Figure 4-22 shows the initial position i and the final position f of a particle. What are the (a) initial position vector$\overrightarrow{{\mathbf{r}}_{\mathbf{1}}}$and (b) final position vector$\overrightarrow{{\mathbf{r}}_{\mathbf{f}}}$, both in unit-vector notation? (c) What is the x component of displacement$\mathbf{∆}\overrightarrow{\mathbf{r}}$?

Short answer

a) Initial position vector$\overrightarrow{r_i}=7\stackrel{⏜}{\mathrm{i}}+\stackrel{⏜}{\mathrm{j}}-2\stackrel{⏜}{\mathrm{k}}$

b) Final position vector $\overrightarrow{r_f}=5\stackrel{⏜}{\mathrm{i}}-3\stackrel{⏜}{\mathrm{j}}+\stackrel{⏜}{\mathrm{k}}$

c) The x component of displacement$∆\overrightarrow{r}=-2\stackrel{⏜}{i}$

Step-by-step solution

Given information

$$\begin{gathered} r_{ix}=7\hspace{0.33em}m \\ {r}_{iy}=1\hspace{0.33em}m \\ {r}_{iz}=-2\hspace{0.33em}m \\ {r}_{fx}=5\hspace{0.33em}m \\ {r}_{fy}=-3\hspace{0.33em}m \\ {r}_{fz}=1\hspace{0.33em}m \end{gathered}$$

To understand the concept

Vector can be written by measuring the distances along each direction.
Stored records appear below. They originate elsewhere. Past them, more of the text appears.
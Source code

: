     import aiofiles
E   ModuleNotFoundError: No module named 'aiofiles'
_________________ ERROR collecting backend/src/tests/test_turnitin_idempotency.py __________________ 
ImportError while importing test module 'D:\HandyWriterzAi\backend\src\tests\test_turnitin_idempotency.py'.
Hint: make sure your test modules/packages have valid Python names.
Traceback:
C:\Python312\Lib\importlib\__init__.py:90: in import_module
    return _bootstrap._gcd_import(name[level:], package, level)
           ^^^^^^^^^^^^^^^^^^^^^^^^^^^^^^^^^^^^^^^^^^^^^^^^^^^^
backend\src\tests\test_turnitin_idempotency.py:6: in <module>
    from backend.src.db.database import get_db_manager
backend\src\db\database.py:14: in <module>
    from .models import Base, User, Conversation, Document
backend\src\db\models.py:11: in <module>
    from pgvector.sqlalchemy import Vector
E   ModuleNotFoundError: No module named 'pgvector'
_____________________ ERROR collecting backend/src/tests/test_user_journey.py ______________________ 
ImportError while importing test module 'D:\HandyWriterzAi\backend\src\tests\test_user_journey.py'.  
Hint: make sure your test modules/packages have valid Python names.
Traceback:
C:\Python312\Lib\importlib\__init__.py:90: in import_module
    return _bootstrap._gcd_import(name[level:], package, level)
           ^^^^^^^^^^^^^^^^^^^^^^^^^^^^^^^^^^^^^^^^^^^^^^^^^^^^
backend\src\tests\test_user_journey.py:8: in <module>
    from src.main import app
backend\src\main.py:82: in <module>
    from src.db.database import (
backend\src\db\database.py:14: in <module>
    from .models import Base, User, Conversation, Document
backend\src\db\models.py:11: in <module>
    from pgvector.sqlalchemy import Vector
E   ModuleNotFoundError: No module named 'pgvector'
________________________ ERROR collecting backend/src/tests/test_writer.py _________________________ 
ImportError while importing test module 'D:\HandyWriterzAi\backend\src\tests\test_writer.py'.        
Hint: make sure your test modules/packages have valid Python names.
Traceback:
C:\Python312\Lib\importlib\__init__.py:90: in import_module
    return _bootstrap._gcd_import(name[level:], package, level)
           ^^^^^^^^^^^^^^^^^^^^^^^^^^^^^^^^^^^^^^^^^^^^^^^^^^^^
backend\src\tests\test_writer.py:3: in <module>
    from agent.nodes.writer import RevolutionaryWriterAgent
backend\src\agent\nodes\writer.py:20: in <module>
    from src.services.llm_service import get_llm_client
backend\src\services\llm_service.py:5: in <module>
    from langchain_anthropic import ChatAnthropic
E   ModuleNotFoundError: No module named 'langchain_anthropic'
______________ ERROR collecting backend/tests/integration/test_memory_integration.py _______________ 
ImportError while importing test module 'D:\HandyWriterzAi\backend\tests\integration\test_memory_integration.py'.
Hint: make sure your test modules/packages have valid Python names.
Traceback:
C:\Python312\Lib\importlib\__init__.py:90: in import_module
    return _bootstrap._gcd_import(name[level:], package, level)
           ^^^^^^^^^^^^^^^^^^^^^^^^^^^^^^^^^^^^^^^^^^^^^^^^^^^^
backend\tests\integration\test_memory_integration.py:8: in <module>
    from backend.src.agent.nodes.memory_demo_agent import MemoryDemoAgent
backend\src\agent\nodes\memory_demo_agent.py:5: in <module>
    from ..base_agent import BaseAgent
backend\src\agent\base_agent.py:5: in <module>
Displacement can be calculated by change in position between two vectors.

Formulae:

Unit vector notation

$\overrightarrow{r}=r_x\stackrel{⏜}{i}+r_y\stackrel{⏜}{j}+r_z\stackrel{⏜}{k}$

(a) To find initial position vector r1→

Initial position vector $\left(\overrightarrow{r_1}\right)$

$$\begin{gathered} \overrightarrow{r_1}=r_{ix}\stackrel{⏜}{i}+r_{iy}\stackrel{⏜}{j}+r_{iz}\stackrel{⏜}{k} \\ \overrightarrow{r_1}=7\stackrel{⏜}{i}+\stackrel{⏜}{j}-2\stackrel{⏜}{k} \end{gathered}$$

(b) To find initial position vector rf→

$$\begin{gathered} \overrightarrow{r_f}=r_{fx}\stackrel{⏜}{i}+r_{fy}\stackrel{⏜}{j}+r_{fz}\stackrel{⏜}{k} \\ \overrightarrow{r_f}=5\stackrel{⏜}{i}-3\stackrel{⏜}{j}+\stackrel{⏜}{k} \end{gathered}$$

(c) To find x component of displacement ∆r→

We have, displacement vector is given by:

$$\begin{gathered} ∆\overrightarrow{r}=\overrightarrow{r_f}-\overrightarrow{r_i} \\ =\left(5-7\right)\stackrel{⏜}{i}+\left(-3-1\right)\stackrel{⏜}{j}+\left(1-\left(-2\right)\right)\stackrel{⏜}{k} \\ =-2\stackrel{⏜}{i}-4\stackrel{⏜}{j}+3\stackrel{⏜}{k} \end{gathered}$$

Hence,

The x component of the displacement is $∆\overrightarrow{r}=-2\stackrel{⏜}{i}$.